Written by Michael Dakduk,
The original GI Bill changed the landscape of higher education, providing unprecedented access to veterans and opening the door to college for America’s middle-class. Only time will reveal the testament of the New GI Bill. But it seems, at least partly, that online education is becoming synonymous with military service members and veterans.
Recently, Businessweek published an article highlighting how online schools target soldiers and veterans. The top three universities for veteran enrollment, Kaplan, University of Phoenix, and the American Public University System, plaster advertisements on military friendly websites. Visit Military Times, GI Jobs, or one of the many veteran service organization’s websites and you will certainly find an online school advertisement. But does this really come as a surprise?
The New GI Bill brings in tens of thousands of tax payer dollars, and it seems that private online schools are doing a better job on the marketing front. This sounds like a failure from a public university system perspective. How many public schools are working to ensure their college campuses are veteran friendly and seek to welcome in veterans from the wars in Iraq and Afghanistan? Sure, some schools have made decent strides, but largely, public institutions are operating at a snails pace compared to online schools.
I am a bit unnerved to find new programs created, or better advertised, from traditional brick and mortar institutions. Many prestigious schools are creating schools of continuing studies, or programs masked under the auspice of degrees for working professionals. Georgetown, NYU, and even Harvard have programs like this. I wonder what the diploma actually reads once it is conferred: Graduate of “Enter Prestigious School’s Name” or graduate of “Enter Continuing Studies Online Program.” Don’t you think industry professionals are adept to the changes in these new, less regarded programs?
I concede that is may be easier for online schools to cater to veterans and appear to be more welcoming. Online universities and programs do not have to consider the needs of veterans from an on campus perspective. Administrators and faculty are predominately detached from face to face interaction, if not completely. That eliminates the need for programs and budgets focused on the needs of veterans.

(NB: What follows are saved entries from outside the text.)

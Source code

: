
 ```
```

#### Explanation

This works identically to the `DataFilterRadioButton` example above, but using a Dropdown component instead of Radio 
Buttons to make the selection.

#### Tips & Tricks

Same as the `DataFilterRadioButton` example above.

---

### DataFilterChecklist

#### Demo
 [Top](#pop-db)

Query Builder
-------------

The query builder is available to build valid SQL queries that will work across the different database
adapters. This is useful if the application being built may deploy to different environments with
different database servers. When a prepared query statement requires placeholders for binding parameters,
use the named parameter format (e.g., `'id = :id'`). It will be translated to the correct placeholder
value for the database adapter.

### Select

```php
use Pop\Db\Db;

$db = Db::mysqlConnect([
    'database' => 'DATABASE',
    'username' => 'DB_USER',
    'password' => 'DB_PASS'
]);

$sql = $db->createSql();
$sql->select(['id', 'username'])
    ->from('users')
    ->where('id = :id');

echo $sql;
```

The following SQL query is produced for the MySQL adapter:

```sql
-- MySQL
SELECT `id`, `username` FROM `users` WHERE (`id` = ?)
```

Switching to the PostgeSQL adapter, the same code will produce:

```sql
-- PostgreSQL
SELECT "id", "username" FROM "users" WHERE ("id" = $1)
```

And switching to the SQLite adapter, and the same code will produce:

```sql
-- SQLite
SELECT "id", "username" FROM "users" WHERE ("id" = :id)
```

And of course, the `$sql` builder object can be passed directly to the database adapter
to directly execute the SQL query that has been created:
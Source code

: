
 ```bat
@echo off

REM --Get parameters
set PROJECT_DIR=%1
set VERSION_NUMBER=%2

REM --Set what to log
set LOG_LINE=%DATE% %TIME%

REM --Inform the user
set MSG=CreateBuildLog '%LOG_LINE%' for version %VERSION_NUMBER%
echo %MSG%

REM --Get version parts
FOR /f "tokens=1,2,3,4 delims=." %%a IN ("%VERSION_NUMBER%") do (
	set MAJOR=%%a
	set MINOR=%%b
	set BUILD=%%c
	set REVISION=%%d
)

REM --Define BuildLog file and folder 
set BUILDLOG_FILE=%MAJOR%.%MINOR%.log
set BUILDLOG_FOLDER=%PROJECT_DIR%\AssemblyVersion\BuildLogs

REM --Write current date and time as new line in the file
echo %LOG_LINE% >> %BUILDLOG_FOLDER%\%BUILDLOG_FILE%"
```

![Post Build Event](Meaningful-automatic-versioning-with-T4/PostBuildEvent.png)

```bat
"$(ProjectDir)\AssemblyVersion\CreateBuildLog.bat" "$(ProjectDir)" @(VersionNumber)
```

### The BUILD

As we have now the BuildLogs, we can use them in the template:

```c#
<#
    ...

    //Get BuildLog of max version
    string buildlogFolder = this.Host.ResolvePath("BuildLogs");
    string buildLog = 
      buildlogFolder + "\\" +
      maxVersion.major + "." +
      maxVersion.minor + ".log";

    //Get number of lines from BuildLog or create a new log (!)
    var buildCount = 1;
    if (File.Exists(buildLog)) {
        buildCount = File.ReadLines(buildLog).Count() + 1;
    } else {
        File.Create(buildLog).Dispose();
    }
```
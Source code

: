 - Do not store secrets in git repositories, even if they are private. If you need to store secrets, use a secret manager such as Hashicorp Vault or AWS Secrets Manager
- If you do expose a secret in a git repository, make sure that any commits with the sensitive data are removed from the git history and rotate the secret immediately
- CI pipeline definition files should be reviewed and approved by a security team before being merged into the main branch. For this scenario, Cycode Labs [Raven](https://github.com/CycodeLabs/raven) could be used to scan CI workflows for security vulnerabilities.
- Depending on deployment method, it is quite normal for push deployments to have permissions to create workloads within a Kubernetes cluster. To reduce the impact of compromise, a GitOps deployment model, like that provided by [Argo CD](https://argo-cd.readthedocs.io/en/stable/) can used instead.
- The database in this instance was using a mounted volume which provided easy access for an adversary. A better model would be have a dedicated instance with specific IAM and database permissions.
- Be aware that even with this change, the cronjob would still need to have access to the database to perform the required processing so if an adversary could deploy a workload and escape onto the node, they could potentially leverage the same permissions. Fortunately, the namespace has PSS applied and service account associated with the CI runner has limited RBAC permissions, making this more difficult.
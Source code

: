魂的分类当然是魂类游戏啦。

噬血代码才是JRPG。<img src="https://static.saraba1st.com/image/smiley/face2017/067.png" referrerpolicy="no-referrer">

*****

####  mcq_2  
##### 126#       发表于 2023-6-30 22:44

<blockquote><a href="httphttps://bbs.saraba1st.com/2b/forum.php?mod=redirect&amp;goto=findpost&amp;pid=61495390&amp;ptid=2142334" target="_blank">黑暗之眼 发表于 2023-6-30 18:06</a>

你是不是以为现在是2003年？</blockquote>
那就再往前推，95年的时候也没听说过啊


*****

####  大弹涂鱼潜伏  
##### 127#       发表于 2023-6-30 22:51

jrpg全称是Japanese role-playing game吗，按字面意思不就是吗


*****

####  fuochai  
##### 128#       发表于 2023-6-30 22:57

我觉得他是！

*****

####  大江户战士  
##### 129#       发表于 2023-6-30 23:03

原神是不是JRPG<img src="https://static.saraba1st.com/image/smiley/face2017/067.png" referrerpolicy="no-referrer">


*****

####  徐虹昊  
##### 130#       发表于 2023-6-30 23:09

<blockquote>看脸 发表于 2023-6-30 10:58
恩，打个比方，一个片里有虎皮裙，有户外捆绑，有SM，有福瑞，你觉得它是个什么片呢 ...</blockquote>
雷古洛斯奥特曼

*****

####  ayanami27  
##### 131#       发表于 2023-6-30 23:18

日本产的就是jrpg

Ultimately, that is not conducive to the success of our returning service members.
Education is a powerful investment that cannot be underestimated. The truth remains, though, that higher education in America is still dominated by networks and institutions held in high regard, and rightfully so, given their in-college and post-graduation support. I hope these online schools and unique programs offer the adequate support during enrollment, through college, and post-graduation.